BRIEF: Take each line of the entries below that contains "declaració" and copy it.
BEGIN
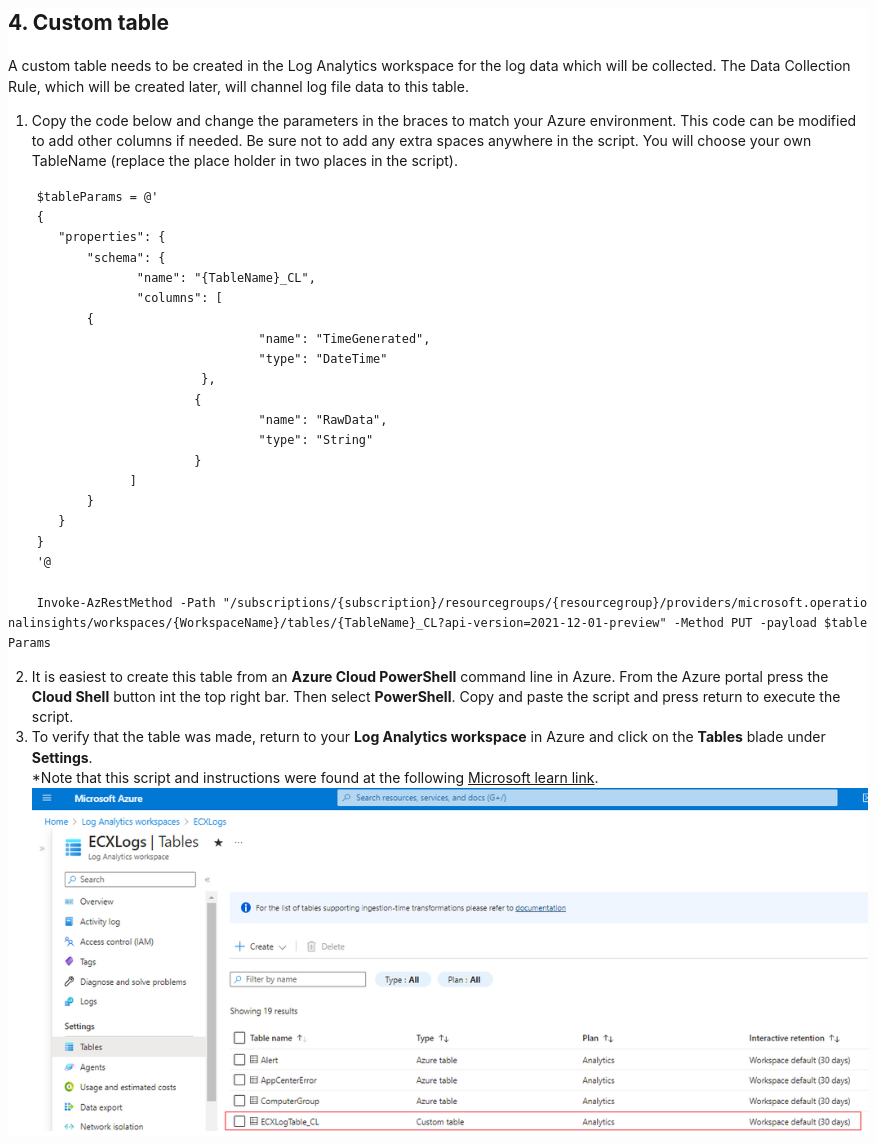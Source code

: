 ## 4. Custom table
A custom table needs to be created in the Log Analytics workspace for the log data which will be collected. The Data Collection Rule, which will be created later, will channel log file data to this table.
1.	Copy the code below and change the parameters in the braces to match your Azure environment. This code can be modified to add other columns if needed. Be sure not to add any extra spaces anywhere in the script. You will choose your own TableName (replace the place holder in two places in the script).

```
    $tableParams = @'
    {
       "properties": {
           "schema": {
                  "name": "{TableName}_CL",
                  "columns": [
           {
                                   "name": "TimeGenerated",
                                   "type": "DateTime"
                           }, 
                          {
                                   "name": "RawData",
                                   "type": "String"
                          }
                 ]
           }
       }
    }
    '@

    Invoke-AzRestMethod -Path "/subscriptions/{subscription}/resourcegroups/{resourcegroup}/providers/microsoft.operationalinsights/workspaces/{WorkspaceName}/tables/{TableName}_CL?api-version=2021-12-01-preview" -Method PUT -payload $tableParams
```    
2.	It is easiest to create this table from an **Azure Cloud PowerShell** command line in Azure. From the Azure portal press the **Cloud Shell** button int the top right bar. Then select **PowerShell**. Copy and paste the script and press return to execute the script.
3.	To verify that the table was made, return to your **Log Analytics workspace** in Azure and click on the **Tables** blade under **Settings**.    
\*Note that this script and instructions were found at the following [Microsoft learn link](https://learn.microsoft.com/en-us/azure/azure-monitor/agents/data-collection-text-log?tabs=portal).    
![Log Analytics Workspace Table](images/Installed%20Tables.png)
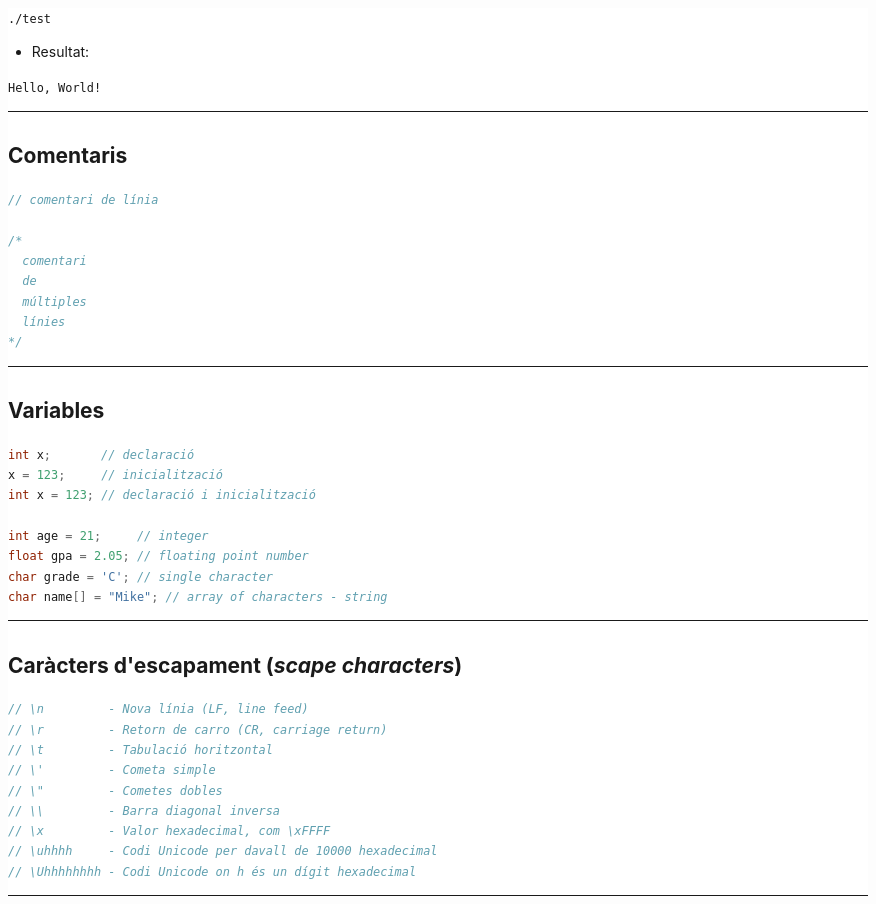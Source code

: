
 ```bash
./test
```

- Resultat:

```bash
Hello, World!
```

---

## Comentaris

```c
// comentari de línia

/*
  comentari
  de
  múltiples
  línies
*/
```

---

## Variables

```c
int x;       // declaració
x = 123;     // inicialització
int x = 123; // declaració i inicialització

int age = 21;     // integer
float gpa = 2.05; // floating point number
char grade = 'C'; // single character
char name[] = "Mike"; // array of characters - string
```

---

## Caràcters d'escapament (_scape characters_)

```c
// \n         - Nova línia (LF, line feed)
// \r         - Retorn de carro (CR, carriage return)
// \t         - Tabulació horitzontal
// \'         - Cometa simple
// \"         - Cometes dobles
// \\         - Barra diagonal inversa
// \x         - Valor hexadecimal, com \xFFFF
// \uhhhh     - Codi Unicode per davall de 10000 hexadecimal 
// \Uhhhhhhhh - Codi Unicode on h és un dígit hexadecimal
```

---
END
EXPECTED OUTPUT:
int x;       // declaració
int x = 123; // declaració i inicialització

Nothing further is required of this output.